Foreign diplomats in Washington say they got caught up in expectations raised by some in the Trump administration that Guaido would take over the government and so are disappointed that Maduro’s regime has not yet fallen. Confidence that Maduro’s fall was guaranteed has now turned more to hope that he will — and concern he may not.
“There was this euphoric reaction that we all felt that it was the end of Maduro,” said Fernando Carrera, Guatemala’s foreign minister in 2013 and 2014. “I felt it. I was part of that group. I thought Maduro is gone. But, no, Guaido couldn’t make it happen. The Trump administration couldn’t make it happen. And the Chinese and Russians have raised the stakes too high.”
Trump’s special envoy for Venezuela, Elliott Abrams, said: “We do not have the ability to predict exactly when regimes like this will fall, but we do have the ability to analyze, and we are confident Maduro’s regime will eventually come to an end. The endgame for him should be to leave Venezuela, and the sooner the better, because his own situation is only going to decline the longer he clings to power and the more misery will be in the country.”

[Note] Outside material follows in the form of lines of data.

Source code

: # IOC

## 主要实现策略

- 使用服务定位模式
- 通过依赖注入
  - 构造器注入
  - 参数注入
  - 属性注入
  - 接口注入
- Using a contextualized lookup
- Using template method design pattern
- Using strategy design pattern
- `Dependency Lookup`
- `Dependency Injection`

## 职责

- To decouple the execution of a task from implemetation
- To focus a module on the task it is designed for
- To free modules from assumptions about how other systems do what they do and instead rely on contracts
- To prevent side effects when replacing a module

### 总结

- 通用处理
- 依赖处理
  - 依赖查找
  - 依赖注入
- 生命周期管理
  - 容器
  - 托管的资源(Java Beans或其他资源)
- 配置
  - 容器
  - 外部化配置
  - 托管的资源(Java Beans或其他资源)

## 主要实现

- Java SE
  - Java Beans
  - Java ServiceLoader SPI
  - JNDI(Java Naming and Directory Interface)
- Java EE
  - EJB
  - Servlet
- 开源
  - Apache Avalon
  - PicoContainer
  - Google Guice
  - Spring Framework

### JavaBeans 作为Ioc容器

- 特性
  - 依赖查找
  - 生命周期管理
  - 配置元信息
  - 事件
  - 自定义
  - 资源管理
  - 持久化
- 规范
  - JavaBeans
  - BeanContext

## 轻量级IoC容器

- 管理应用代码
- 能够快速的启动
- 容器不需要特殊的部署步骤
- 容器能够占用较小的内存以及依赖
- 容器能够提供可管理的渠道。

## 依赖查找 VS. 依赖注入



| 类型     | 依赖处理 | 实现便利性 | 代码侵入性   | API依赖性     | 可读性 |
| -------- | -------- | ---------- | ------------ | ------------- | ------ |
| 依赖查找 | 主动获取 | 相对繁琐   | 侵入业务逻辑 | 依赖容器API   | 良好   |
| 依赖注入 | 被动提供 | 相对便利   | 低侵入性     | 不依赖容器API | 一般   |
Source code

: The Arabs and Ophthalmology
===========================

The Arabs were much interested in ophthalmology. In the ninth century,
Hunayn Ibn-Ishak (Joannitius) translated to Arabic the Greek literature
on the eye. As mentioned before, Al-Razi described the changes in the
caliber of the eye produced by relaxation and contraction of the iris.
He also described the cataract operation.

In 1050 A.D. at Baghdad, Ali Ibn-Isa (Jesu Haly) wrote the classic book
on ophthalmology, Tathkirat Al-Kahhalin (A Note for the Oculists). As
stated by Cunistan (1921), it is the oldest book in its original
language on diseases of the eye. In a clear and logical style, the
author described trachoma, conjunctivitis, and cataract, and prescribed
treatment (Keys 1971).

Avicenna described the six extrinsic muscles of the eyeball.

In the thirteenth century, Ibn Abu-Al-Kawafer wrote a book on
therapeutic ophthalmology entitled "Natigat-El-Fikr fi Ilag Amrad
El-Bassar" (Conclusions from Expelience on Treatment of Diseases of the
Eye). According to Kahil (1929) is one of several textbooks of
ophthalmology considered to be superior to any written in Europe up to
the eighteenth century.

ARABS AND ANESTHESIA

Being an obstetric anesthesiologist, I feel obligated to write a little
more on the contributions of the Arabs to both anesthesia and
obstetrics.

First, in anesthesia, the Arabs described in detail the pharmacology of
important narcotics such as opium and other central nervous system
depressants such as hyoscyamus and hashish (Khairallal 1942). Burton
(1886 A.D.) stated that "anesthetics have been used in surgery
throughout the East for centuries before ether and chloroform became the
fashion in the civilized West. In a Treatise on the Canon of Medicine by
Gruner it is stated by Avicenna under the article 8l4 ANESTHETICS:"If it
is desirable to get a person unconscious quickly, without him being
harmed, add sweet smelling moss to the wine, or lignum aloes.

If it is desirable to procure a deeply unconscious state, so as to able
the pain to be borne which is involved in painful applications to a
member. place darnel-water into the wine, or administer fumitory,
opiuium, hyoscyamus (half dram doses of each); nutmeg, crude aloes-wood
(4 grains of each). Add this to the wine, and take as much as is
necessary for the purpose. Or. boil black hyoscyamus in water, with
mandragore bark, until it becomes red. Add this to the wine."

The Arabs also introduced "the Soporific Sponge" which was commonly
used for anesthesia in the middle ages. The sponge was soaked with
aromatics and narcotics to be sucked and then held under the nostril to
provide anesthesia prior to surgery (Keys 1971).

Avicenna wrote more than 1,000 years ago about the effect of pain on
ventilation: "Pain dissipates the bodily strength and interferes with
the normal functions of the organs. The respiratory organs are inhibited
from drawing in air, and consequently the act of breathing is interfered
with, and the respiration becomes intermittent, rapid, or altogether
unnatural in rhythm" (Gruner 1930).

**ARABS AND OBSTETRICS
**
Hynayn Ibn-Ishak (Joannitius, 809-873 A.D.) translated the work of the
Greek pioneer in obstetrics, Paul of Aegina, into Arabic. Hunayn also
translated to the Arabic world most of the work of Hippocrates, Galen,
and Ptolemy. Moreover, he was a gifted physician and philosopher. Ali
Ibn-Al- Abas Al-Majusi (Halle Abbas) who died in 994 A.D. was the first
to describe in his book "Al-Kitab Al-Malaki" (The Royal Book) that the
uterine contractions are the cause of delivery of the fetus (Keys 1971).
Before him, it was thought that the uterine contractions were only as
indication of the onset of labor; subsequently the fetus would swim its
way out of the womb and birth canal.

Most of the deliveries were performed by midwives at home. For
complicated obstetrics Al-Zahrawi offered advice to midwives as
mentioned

Diplomats from the region say economic pressure, mainly U.S. sanctions, may not be enough to dislodge Maduro if the people don’t rise up.
Maduro has been able to keep territorial control of the South American nation despite recognition by more than 50 nations, including the U.S., of Guaido as interim president, crippling oil sanctions and paralyzing banking restrictions.
The Venezuelan generals the U.S. sees as essential to controlling the populace have stuck by Maduro despite veiled U.S. threats of military action. The sanctions must be given time to have an effect, some argue. Venezuela’s oil sector accounts for as much as 70 percent of the Maduro government’s income.
Another diplomat noted that the banking sanctions — imposed in retaliation for the arrest of Guaido’s chief of staff — could also have an almost equally devastating impact on Maduro’s ability to keep his base. “It will be hard for Maduro to pay his public servants,” said another diplomat from the region, who spoke on the condition of anonymity. “That will hurt a lot.”
A senior administration official said the U.S. and regional allies remain committed to seeing Maduro leave and democracy restored. “The momentum remains firmly on the side of Interim President Juan Guaido and the National Assembly,” the official said.
Meanwhile, the Trump administration continues to increase the pressure.